Pictures paired with source code:
•••

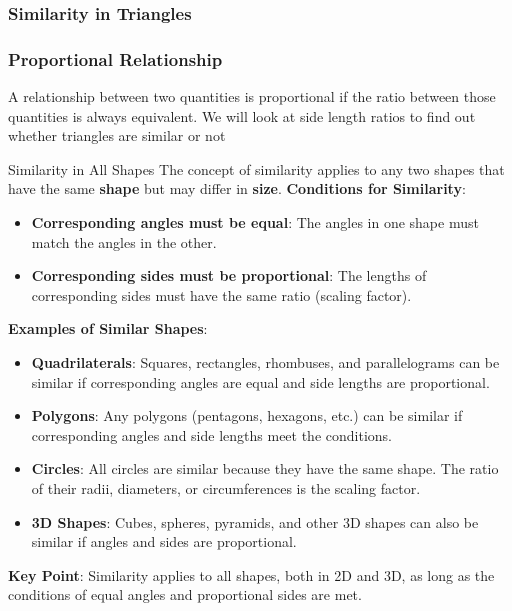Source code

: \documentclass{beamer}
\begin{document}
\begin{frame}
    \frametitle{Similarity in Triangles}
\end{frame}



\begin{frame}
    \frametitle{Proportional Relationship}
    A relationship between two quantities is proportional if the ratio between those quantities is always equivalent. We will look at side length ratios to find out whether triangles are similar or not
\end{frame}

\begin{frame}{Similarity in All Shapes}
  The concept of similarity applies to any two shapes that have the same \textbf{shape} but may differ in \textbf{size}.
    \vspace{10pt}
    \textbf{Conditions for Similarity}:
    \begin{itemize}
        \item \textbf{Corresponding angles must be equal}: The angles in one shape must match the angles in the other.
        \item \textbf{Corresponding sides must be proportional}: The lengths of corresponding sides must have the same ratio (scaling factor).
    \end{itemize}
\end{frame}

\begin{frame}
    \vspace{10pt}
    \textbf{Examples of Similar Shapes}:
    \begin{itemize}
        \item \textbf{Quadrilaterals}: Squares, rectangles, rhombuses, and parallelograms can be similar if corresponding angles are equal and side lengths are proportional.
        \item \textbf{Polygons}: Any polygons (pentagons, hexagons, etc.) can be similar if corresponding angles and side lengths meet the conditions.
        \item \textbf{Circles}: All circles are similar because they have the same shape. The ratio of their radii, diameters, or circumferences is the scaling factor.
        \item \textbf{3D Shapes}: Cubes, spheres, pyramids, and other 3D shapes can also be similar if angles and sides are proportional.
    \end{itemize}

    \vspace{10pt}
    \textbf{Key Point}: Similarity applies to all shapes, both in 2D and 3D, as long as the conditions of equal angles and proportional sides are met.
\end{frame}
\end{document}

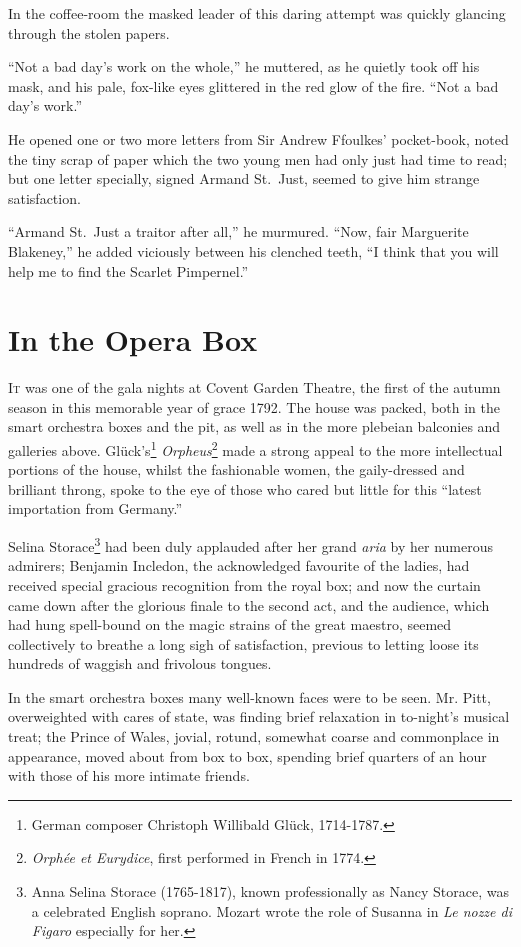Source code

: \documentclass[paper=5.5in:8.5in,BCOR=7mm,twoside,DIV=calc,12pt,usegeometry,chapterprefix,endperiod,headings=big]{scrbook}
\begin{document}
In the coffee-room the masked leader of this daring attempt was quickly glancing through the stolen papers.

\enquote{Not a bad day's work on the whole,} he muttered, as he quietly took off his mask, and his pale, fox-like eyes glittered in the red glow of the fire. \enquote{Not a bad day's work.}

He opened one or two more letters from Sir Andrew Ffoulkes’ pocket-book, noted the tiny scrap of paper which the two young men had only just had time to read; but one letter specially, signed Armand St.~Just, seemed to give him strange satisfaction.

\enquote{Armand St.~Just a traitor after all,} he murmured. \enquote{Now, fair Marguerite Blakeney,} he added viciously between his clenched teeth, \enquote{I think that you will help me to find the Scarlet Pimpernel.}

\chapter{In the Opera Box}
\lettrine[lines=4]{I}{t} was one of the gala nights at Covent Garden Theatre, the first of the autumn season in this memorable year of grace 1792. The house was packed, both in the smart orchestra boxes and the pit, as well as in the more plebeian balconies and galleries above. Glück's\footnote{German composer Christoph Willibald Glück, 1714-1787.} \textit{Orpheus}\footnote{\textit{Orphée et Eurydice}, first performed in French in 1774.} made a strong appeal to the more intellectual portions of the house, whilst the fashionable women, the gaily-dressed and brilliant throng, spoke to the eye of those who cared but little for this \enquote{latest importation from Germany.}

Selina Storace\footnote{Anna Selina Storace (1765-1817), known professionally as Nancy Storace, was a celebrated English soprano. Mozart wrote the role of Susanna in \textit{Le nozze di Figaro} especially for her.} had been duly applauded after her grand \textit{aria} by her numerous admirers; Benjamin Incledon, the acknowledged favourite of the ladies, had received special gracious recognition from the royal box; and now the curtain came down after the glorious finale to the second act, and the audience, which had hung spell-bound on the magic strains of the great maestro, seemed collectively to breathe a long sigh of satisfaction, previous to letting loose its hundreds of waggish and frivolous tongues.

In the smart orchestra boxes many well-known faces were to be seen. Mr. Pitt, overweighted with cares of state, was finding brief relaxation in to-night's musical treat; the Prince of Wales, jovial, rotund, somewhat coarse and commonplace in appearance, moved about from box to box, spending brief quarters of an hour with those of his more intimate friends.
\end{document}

•••

◆ **WORK ITEM**
Where a line of the data above includes the string "same", pull it out.

◆ **RESULT FOR THIS TASK**
  The concept of similarity applies to any two shapes that have the same \textbf{shape} but may differ in \textbf{size}.
        \item \textbf{Corresponding sides must be proportional}: The lengths of corresponding sides must have the same ratio (scaling factor).
        \item \textbf{Circles}: All circles are similar because they have the same shape. The ratio of their radii, diameters, or circumferences is the scaling factor.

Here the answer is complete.